My apologies. I’ve been neglectful. Spring arrived and I was caught off guard and spent the past few weeks getting my hands dirty, getting splinters and bruises and too much sun and getting darned poison ivy. There is nothing I like less than an armful of itch, but a new sheriff’s in town and the ivy’s been apprehended—I’ve laid down the law along with my basil, sugar snap, carrot, radish, lettuce, and swiss chard posse. Everything but the tomatoes and cukes are in. Yee haw! I’ll spare you the dirty details. I’ll admit only that I’m sure to have planted too much. I always do.
Here in the Hudson Valley, last spring frost is around Mother’s Day. Our growing season is short. This means many seeds are sown indoors weeks before final frost date. Tomatoes, cucumbers, looseleaf lettuce, summer squash, and gourds all spend quality family time with us inside in early spring. Some hearty ones we plant as seeds directly in the garden—sugar snap peas, radishes, swiss chard and carrots are tougher than the rest.
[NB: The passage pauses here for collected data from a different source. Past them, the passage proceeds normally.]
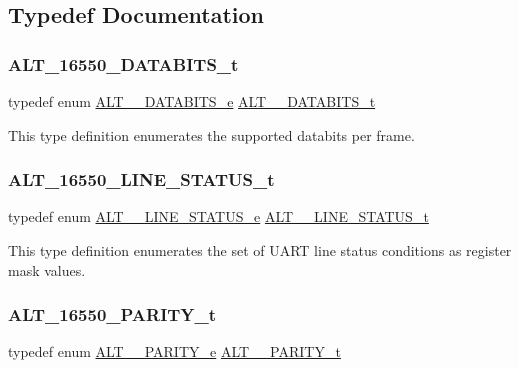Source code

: \subsection{Typedef Documentation}
\mbox{\label{group__UART__LINE_ga1e6b5e04034d586d0a66297b152a43c4}} 
\subsubsection{\texorpdfstring{ALT\_16550\_DATABITS\_t}{ALT\_16550\_DATABITS\_t}}
{\footnotesize\ttfamily typedef enum \mbox{\hyperlink{group__UART__LINE_ga8e9059237616c661191ac9fd517a812e}{A\+L\+T\+\_\+\_\+\+D\+A\+T\+A\+B\+I\+T\+S\+\_\+e}}
 \mbox{\hyperlink{group__UART__LINE_ga1e6b5e04034d586d0a66297b152a43c4}{A\+L\+T\+\_\+\_\+\+D\+A\+T\+A\+B\+I\+T\+S\+\_\+t}}}

This type definition enumerates the supported databits per frame. \mbox{\label{group__UART__LINE_ga2ce8b3524fc9491e21758f2f7bef7557}} 
\subsubsection{\texorpdfstring{ALT\_16550\_LINE\_STATUS\_t}{ALT\_16550\_LINE\_STATUS\_t}}
{\footnotesize\ttfamily typedef enum \mbox{\hyperlink{group__UART__LINE_ga9bd71509496adb0f07549c10d42ff745}{A\+L\+T\+\_\+\_\+\+L\+I\+N\+E\+\_\+\+S\+T\+A\+T\+U\+S\+\_\+e}}
 \mbox{\hyperlink{group__UART__LINE_ga2ce8b3524fc9491e21758f2f7bef7557}{A\+L\+T\+\_\+\_\+\+L\+I\+N\+E\+\_\+\+S\+T\+A\+T\+U\+S\+\_\+t}}}

This type definition enumerates the set of U\+A\+RT line status conditions as register mask values. \mbox{\label{group__UART__LINE_ga40ed81a89ceaf6e4ef0ec49c16415bf3}} 
\subsubsection{\texorpdfstring{ALT\_16550\_PARITY\_t}{ALT\_16550\_PARITY\_t}}
{\footnotesize\ttfamily typedef enum \mbox{\hyperlink{group__UART__LINE_ga8ac3151dbe5902aca34e2a07ff9747b1}{A\+L\+T\+\_\+\_\+\+P\+A\+R\+I\+T\+Y\+\_\+e}}
 \mbox{\hyperlink{group__UART__LINE_ga40ed81a89ceaf6e4ef0ec49c16415bf3}{A\+L\+T\+\_\+\_\+\+P\+A\+R\+I\+T\+Y\+\_\+t}}}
There are many. And they are hard to keep track of. Hence, plant markers.
This project requires old silverware. Teaspoons, tablespoons, iced tea spoons, and soup spoons are perfect for the job, but you nonconformists out there may use forks or knives. You will also need steel wool or sandpaper, a dishcloth, a black permanent marker, a hammer, cement or steel block, and a handy metal letter stamping set.
First, with your design team, consider what you’d like to display on your marker. Start simple. “Dill” and “Mint” are good. With practice, you’ll soon move up to “Catnip” and “Rosemary.” Cute lengthy phrases will eventually come easy like “you are my sunshine” or “meet me in the garden” or the cheeky anthropomorphic “water me, please.”
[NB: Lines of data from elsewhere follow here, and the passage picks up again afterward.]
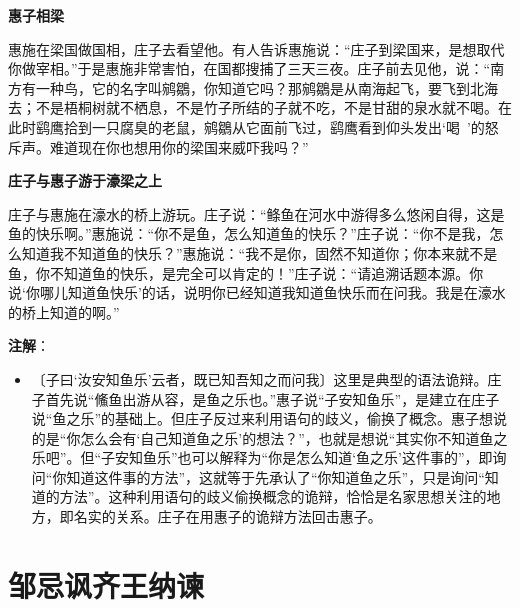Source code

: \documentclass[12pt,UTF-8,openany,a4]{ctexbook}
\begin{document}
\begin{large}\yiwen
    
    \begin{center}{\Large\textbf{惠子相梁}}\end{center}
    
    惠施在梁国做国相，庄子去看望他。有人告诉惠施说：“庄子到梁国来，是想取代你做宰相。”于是惠施非常害怕，在国都搜捕了三天三夜。庄子前去见他，说：“南方有一种鸟，它的名字叫鹓鶵，你知道它吗？那鹓鶵是从南海起飞，要飞到北海去；不是梧桐树就不栖息，不是竹子所结的子就不吃，不是甘甜的泉水就不喝。在此时鹞鹰拾到一只腐臭的老鼠，鹓鶵从它面前飞过，鹞鹰看到仰头发出‘喝~’的怒斥声。难道现在你也想用你的梁国来威吓我吗？”
    
    \begin{center}{\Large\textbf{庄子与惠子游于濠梁之上}}\end{center}
    
    庄子与惠施在濠水的桥上游玩。庄子说：“鲦鱼在河水中游得多么悠闲自得，这是鱼的快乐啊。”惠施说：“你不是鱼，怎么知道鱼的快乐？”庄子说：“你不是我，怎么知道我不知道鱼的快乐？”惠施说：“我不是你，固然不知道你；你本来就不是鱼，你不知道鱼的快乐，是完全可以肯定的！”庄子说：“请追溯话题本源。你说‘你哪儿知道鱼快乐’的话，说明你已经知道我知道鱼快乐而在问我。我是在濠水的桥上知道的啊。”
    

\end{large}


\newpage

\begin{Large}
   \noindent \textbf{注解}：
\end{Large}

\vspace{-1em}

\begin{itemize}
    \setlength\itemsep{-0.2em}
    \item〔子曰‘汝安知鱼乐’云者，既已知吾知之而问我〕{\yiwen 这里是典型的语法诡辩。庄子首先说“鯈鱼出游从容，是鱼之乐也。”惠子说“子安知鱼乐”，是建立在庄子说“鱼之乐”的基础上。但庄子反过来利用语句的歧义，偷换了概念。惠子想说的是“你怎么会有‘自己知道鱼之乐’的想法？”，也就是想说“其实你不知道鱼之乐吧”。但“子安知鱼乐”也可以解释为“你是怎么知道‘鱼之乐’这件事的”，即询问“你知道这件事的方法”，这就等于先承认了“你知道鱼之乐”，只是询问“知道的方法”。这种利用语句的歧义偷换概念的诡辩，恰恰是名家思想关注的地方，即名实的关系。庄子在用惠子的诡辩方法回击惠子。}
\end{itemize}

\chapter{邹忌讽齐王纳谏}
\end{document}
Anyway, to prepare your spoon for printing (I’ll say spoon since, to spare small delicate fingers, we prefer working with spoons over other silverware) wrap it in the dishcloth and place it face down on a hard, flat surface like a steel block or cement. Hammer the back of the spoon until it is completely flattened. Count out the letters in your word. With permanent marker, mark the number of letters in your word (with dots) on the spoon. Beginning with a middle letter, carefully place your stamp over the corresponding middle dot, being certain that the letter is facing the right direction. Firmly whack the top of the stamp once with your hammer. Repeat with remaining letters, until your word or phrase is complete. Using your marker, completely fill in each letter—no need to stay within the lines. Using steel wool or sandpaper, gradually buff away the black permanent marker marks surrounding the letters.
Voila! Now, get outside and use ‘em.
Just a note: It might be helpful to remember that your markers don’t have to be limited to plant pots and garden beds. Silverware is flexible and quite forgiving. It can be hammered and twisted and tilted and bent into gift tags or napkin rings or bracelets as well. Furthermore, don’t limit your garden dreams to fancy old silverware. My friend Ian, a roofer, provides me with beautiful scrap copper that can be hammered and bent and sanded and is just perfect for the job.